Ask any Internet power user what their favorite tool is and chances are you’ll invariably get the same response: Evernote, Evernote, Evernote.

Why so much Evernote love? Because the app allows people who deal with a lot of online input — people like me and you, probably — and organize it. It’s a power user’s dream.

But Evernote isn’t the only productivity tool out there. Giving the note-taking service idea a go is Mammoth, a web service and browser extension (dubbed “Mini Mammoth”) that works in a manner very similar to that of Evernote — with some exceptions.

“What we’re building is something that lets you filter and save parts of the world that are most useful to you. We want to simplify your online life.” Mammoth co-founder Amit Narayanan told me.

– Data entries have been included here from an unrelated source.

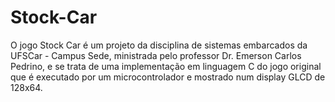 # Stock-Car
O jogo Stock Car é um projeto da disciplina de sistemas embarcados da UFSCar - Campus Sede, ministrada pelo professor Dr. Emerson Carlos Pedrino, e se trata de uma implementação em linguagem C do jogo original que é executado por um microcontrolador e mostrado num display GLCD de 128x64.
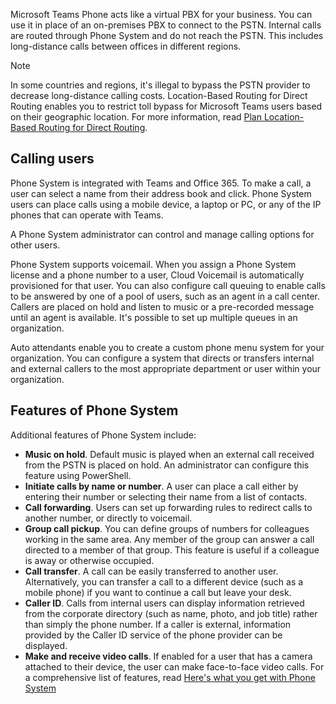 Microsoft Teams Phone acts like a virtual PBX for your business. You can use it in place of an on-premises PBX to connect to the PSTN. Internal calls are routed through Phone System and do not reach the PSTN. This includes long-distance calls between offices in different regions.

> [!NOTE]
> In some countries and regions, it's illegal to bypass the PSTN provider to decrease long-distance calling costs. Location-Based Routing for Direct Routing enables you to restrict toll bypass for Microsoft Teams users based on their geographic location. For more information, read [Plan Location-Based Routing for Direct Routing]( /microsoftteams/location-based-routing-plan).

## Calling users

Phone System is integrated with Teams and Office 365. To make a call, a user can select a name from their address book and click. Phone System users can place calls using a mobile device, a laptop or PC, or any of the IP phones that can operate with Teams.

A Phone System administrator can control and manage calling options for other users. 

Phone System supports voicemail. When you assign a Phone System license and a phone number to a user, Cloud Voicemail is automatically provisioned for that user.
You can also configure call queuing to enable calls to be answered by one of a pool of users, such as an agent in a call center. Callers are placed on hold and listen to music or a pre-recorded message until an agent is available. It's possible to set up multiple queues in an organization.

Auto attendants enable you to create a custom phone menu system for your organization. You can configure a system that directs or transfers internal and external callers to the most appropriate department or user within your organization.

## Features of Phone System

Additional features of Phone System include:

- **Music on hold**. Default music is played when an external call received from the PSTN is placed on hold. An administrator can configure this feature using PowerShell.
- **Initiate calls by name or number**. A user can place a call either by entering their number or selecting their name from a list of contacts.
- **Call forwarding**. Users can set up forwarding rules to redirect calls to another number, or directly to voicemail.
- **Group call pickup**. You can define groups of numbers for colleagues working in the same area. Any member of the group can answer a call directed to a member of that group. This feature is useful if a colleague is away or otherwise occupied.
- **Call transfer**. A call can be easily transferred to another user. Alternatively, you can transfer a call to a different device (such as a mobile phone) if you want to continue a call but leave your desk.
- **Caller ID**. Calls from internal users can display information retrieved from the corporate directory (such as name, photo, and job title) rather than simply the phone number. If a caller is external, information provided by the Caller ID service of the phone provider can be displayed.
- **Make and receive video calls**. If enabled for a user that has a camera attached to their device, the user can make face-to-face video calls.
For a comprehensive list of features, read [Here's what you get with Phone System]( /microsoftteams/here-s-what-you-get-with-phone-system)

Above: Mammoth organizes entires into “Boards”, not notes.

At Mammoth’s core is the idea that the easier it is for users to save the bits of the Internet they find most interesting — text, photos, or even whole web pages — the better their online lives will be.

I hate to evoke Evernote again, but, well — that sounds a lot like Evernote. How does Mammoth set itself apart?

For one, there’s the collaboration aspect. One of Mammoth’s central features is that it allows users to invite others to their boards, letting them work together on projects like house buying and event planning.

And then there’s the clipping. “One of the things I’ve had a problem with with Evernote  is that it’s a great app for note taking but clipping — not so much,” Narayanan said.

I’ve had a few similar experiences. As Narayanan points out, making multiple clips from the same webpage in Evernote creates multiple entries, which never quite made any sense to me. From what I can tell so far, Mammoth simplifies that experience.

So far, reception to Mammoth has been positive, at least according to the students at Stanford and Berkley who have been  testing it out.

My take: As someone who has never quite figured out Evernote, I’m all for competing note-taking services. Mammoth — which is still in beta, mind you — is a worthwhile take on a space that we shouldn’t be quite so eager to surrender to just one elephant-branded note-taking service.